140. The non-transitory computer-readable medium of any one of claims 136 to 139, wherein the processor-controlled system is operably switched between a photodetachment operating mode and a photoablation operating mode by: controlling a laser spot size, a laser spot shape, a laser light intensity, a laser pulse frequency, a laser pulse energy, a total number of laser pulses delivered at a specified position on a surface within the at least one compartment, a position of a laser focal point relative to the surface within the at least one compartment, a position of a laser focal point within the volume of the at least one compartment, or any combination thereof.

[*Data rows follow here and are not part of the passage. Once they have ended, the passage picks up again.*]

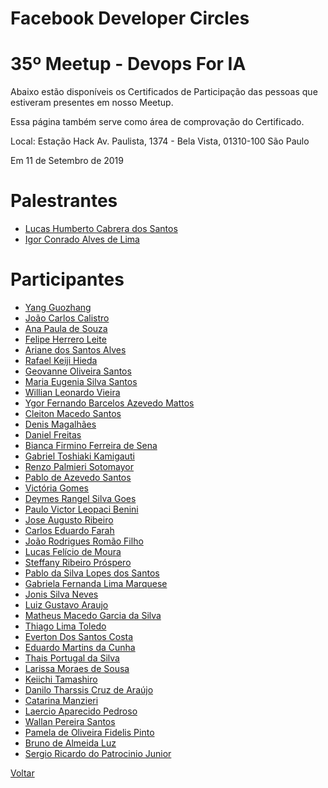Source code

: # Facebook Developer Circles
# 35º Meetup - Devops For IA

Abaixo estão disponíveis os Certificados de Participação das pessoas que estiveram presentes em nosso Meetup. 

Essa página também serve como área de comprovação do Certificado.

Local:
Estação Hack
Av. Paulista, 1374 - Bela Vista, 01310-100 São Paulo

Em 11 de Setembro de 2019


# Palestrantes
- [Lucas Humberto Cabrera dos Santos](https://github.com/devcsp/Certificados/raw/master/35%20Meetup%20-%20Devops%20For%20IA/Arquivos/3.pdf)
- [Igor Conrado Alves de Lima](https://github.com/devcsp/Certificados/raw/master/35%20Meetup%20-%20Devops%20For%20IA/Arquivos/21.png)

# Participantes
- [Yang Guozhang](https://github.com/devcsp/Certificados/raw/master/35%20Meetup%20-%20Devops%20For%20IA/Arquivos/4.pdf)
- [João Carlos Calistro](https://github.com/devcsp/Certificados/raw/master/35%20Meetup%20-%20Devops%20For%20IA/Arquivos/5.pdf)
- [Ana Paula de Souza](https://github.com/devcsp/Certificados/raw/master/35%20Meetup%20-%20Devops%20For%20IA/Arquivos/6.pdf)
- [Felipe Herrero Leite](https://github.com/devcsp/Certificados/raw/master/35%20Meetup%20-%20Devops%20For%20IA/Arquivos/7.pdf)
- [Ariane dos Santos Alves](https://github.com/devcsp/Certificados/raw/master/35%20Meetup%20-%20Devops%20For%20IA/Arquivos/8.pdf)
- [Rafael Keiji Hieda](https://github.com/devcsp/Certificados/raw/master/35%20Meetup%20-%20Devops%20For%20IA/Arquivos/9.pdf)
- [Geovanne Oliveira Santos](https://github.com/devcsp/Certificados/raw/master/35%20Meetup%20-%20Devops%20For%20IA/Arquivos/10.pdf)
- [Maria Eugenia Silva Santos](https://github.com/devcsp/Certificados/raw/master/35%20Meetup%20-%20Devops%20For%20IA/Arquivos/11.pdf)
- [Willian Leonardo Vieira](https://github.com/devcsp/Certificados/raw/master/35%20Meetup%20-%20Devops%20For%20IA/Arquivos/12.pdf)
- [Ygor Fernando Barcelos Azevedo Mattos](https://github.com/devcsp/Certificados/raw/master/35%20Meetup%20-%20Devops%20For%20IA/Arquivos/13.pdf)
- [Cleiton Macedo Santos](https://github.com/devcsp/Certificados/raw/master/35%20Meetup%20-%20Devops%20For%20IA/Arquivos/14.pdf)
- [Denis Magalhães](https://github.com/devcsp/Certificados/raw/master/35%20Meetup%20-%20Devops%20For%20IA/Arquivos/15.pdf)
- [Daniel Freitas](https://github.com/devcsp/Certificados/raw/master/35%20Meetup%20-%20Devops%20For%20IA/Arquivos/16.png)
- [Bianca Firmino Ferreira de Sena](https://github.com/devcsp/Certificados/raw/master/35%20Meetup%20-%20Devops%20For%20IA/Arquivos/17.png)
- [Gabriel Toshiaki Kamigauti ](https://github.com/devcsp/Certificados/raw/master/35%20Meetup%20-%20Devops%20For%20IA/Arquivos/18.png)
- [Renzo Palmieri Sotomayor](https://github.com/devcsp/Certificados/raw/master/35%20Meetup%20-%20Devops%20For%20IA/Arquivos/19.png)
- [Pablo de Azevedo Santos](https://github.com/devcsp/Certificados/raw/master/35%20Meetup%20-%20Devops%20For%20IA/Arquivos/20.png)
- [Victória Gomes](https://github.com/devcsp/Certificados/raw/master/35%20Meetup%20-%20Devops%20For%20IA/Arquivos/22.png)
- [Deymes Rangel Silva Goes](https://github.com/devcsp/Certificados/raw/master/35%20Meetup%20-%20Devops%20For%20IA/Arquivos/23.png)
- [Paulo Victor Leopaci Benini](https://github.com/devcsp/Certificados/raw/master/35%20Meetup%20-%20Devops%20For%20IA/Arquivos/24.png)
- [Jose  Augusto Ribeiro](https://github.com/devcsp/Certificados/raw/master/35%20Meetup%20-%20Devops%20For%20IA/Arquivos/25.png)
- [Carlos Eduardo Farah](https://github.com/devcsp/Certificados/raw/master/35%20Meetup%20-%20Devops%20For%20IA/Arquivos/26.png)
- [João Rodrigues Romão Filho](https://github.com/devcsp/Certificados/raw/master/35%20Meetup%20-%20Devops%20For%20IA/Arquivos/27.png)
- [Lucas Felício de Moura](https://github.com/devcsp/Certificados/raw/master/35%20Meetup%20-%20Devops%20For%20IA/Arquivos/28.png)
- [Steffany Ribeiro Próspero](https://github.com/devcsp/Certificados/raw/master/35%20Meetup%20-%20Devops%20For%20IA/Arquivos/29.png)
- [Pablo da Silva Lopes dos Santos](https://github.com/devcsp/Certificados/raw/master/35%20Meetup%20-%20Devops%20For%20IA/Arquivos/30.png)
- [Gabriela Fernanda Lima Marquese ](https://github.com/devcsp/Certificados/raw/master/35%20Meetup%20-%20Devops%20For%20IA/Arquivos/31.png)
- [Jonis Silva Neves ](https://github.com/devcsp/Certificados/raw/master/35%20Meetup%20-%20Devops%20For%20IA/Arquivos/32.png)
- [Luiz Gustavo Araujo](https://github.com/devcsp/Certificados/raw/master/35%20Meetup%20-%20Devops%20For%20IA/Arquivos/33.png)
- [Matheus Macedo Garcia da Silva](https://github.com/devcsp/Certificados/raw/master/35%20Meetup%20-%20Devops%20For%20IA/Arquivos/34.png)
- [Thiago Lima Toledo](https://github.com/devcsp/Certificados/raw/master/35%20Meetup%20-%20Devops%20For%20IA/Arquivos/35.png)
- [Everton Dos Santos Costa](https://github.com/devcsp/Certificados/raw/master/35%20Meetup%20-%20Devops%20For%20IA/Arquivos/36.png)
- [Eduardo Martins da Cunha](https://github.com/devcsp/Certificados/raw/master/35%20Meetup%20-%20Devops%20For%20IA/Arquivos/37.png)
- [Thais Portugal da Silva](https://github.com/devcsp/Certificados/raw/master/35%20Meetup%20-%20Devops%20For%20IA/Arquivos/38.png)
- [Larissa Moraes de Sousa](https://github.com/devcsp/Certificados/raw/master/35%20Meetup%20-%20Devops%20For%20IA/Arquivos/39.png)
- [Keiichi Tamashiro](https://github.com/devcsp/Certificados/raw/master/35%20Meetup%20-%20Devops%20For%20IA/Arquivos/40.png)
- [Danilo Tharssis Cruz de Araújo](https://github.com/devcsp/Certificados/raw/master/35%20Meetup%20-%20Devops%20For%20IA/Arquivos/41.png)
- [Catarina Manzieri](https://github.com/devcsp/certificados/raw/master/35%20Meetup%20-%20Devops%20For%20IA/Arquivos/CertificadoCatarina.pdf)
- [Laercio Aparecido Pedroso](https://github.com/devcsp/Certificados/raw/master/35%20Meetup%20-%20Devops%20For%20IA/Arquivos/42.png)
- [Wallan Pereira Santos](https://github.com/devcsp/Certificados/raw/master/35%20Meetup%20-%20Devops%20For%20IA/Arquivos/43.png)
- [Pamela de Oliveira Fidelis Pinto](https://github.com/devcsp/Certificados/raw/master/35%20Meetup%20-%20Devops%20For%20IA/Arquivos/44.png)
- [Bruno de Almeida Luz](https://github.com/devcsp/Certificados/raw/master/35%20Meetup%20-%20Devops%20For%20IA/Arquivos/45.png)
- [Sergio Ricardo do Patrocinio Junior](https://github.com/devcsp/Certificados/raw/master/35%20Meetup%20-%20Devops%20For%20IA/Arquivos/46.png)


[Voltar](https://devcsp.github.io/certificados)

141. The non-transitory computer-readable medium of any one of claims 136 to 140, further comprising instructions for delivering the photodetached first subset of cells to an outlet port of the cartridge for testing.

142. The non-transitory computer-readable medium of any one of claims 136 to 141, further comprising instructions for performing photodetachment of a third subset of cells following photoablation of the second subset of cells and delivering the detached third subset of cells to an at least second compartment configured to perform cell expansion.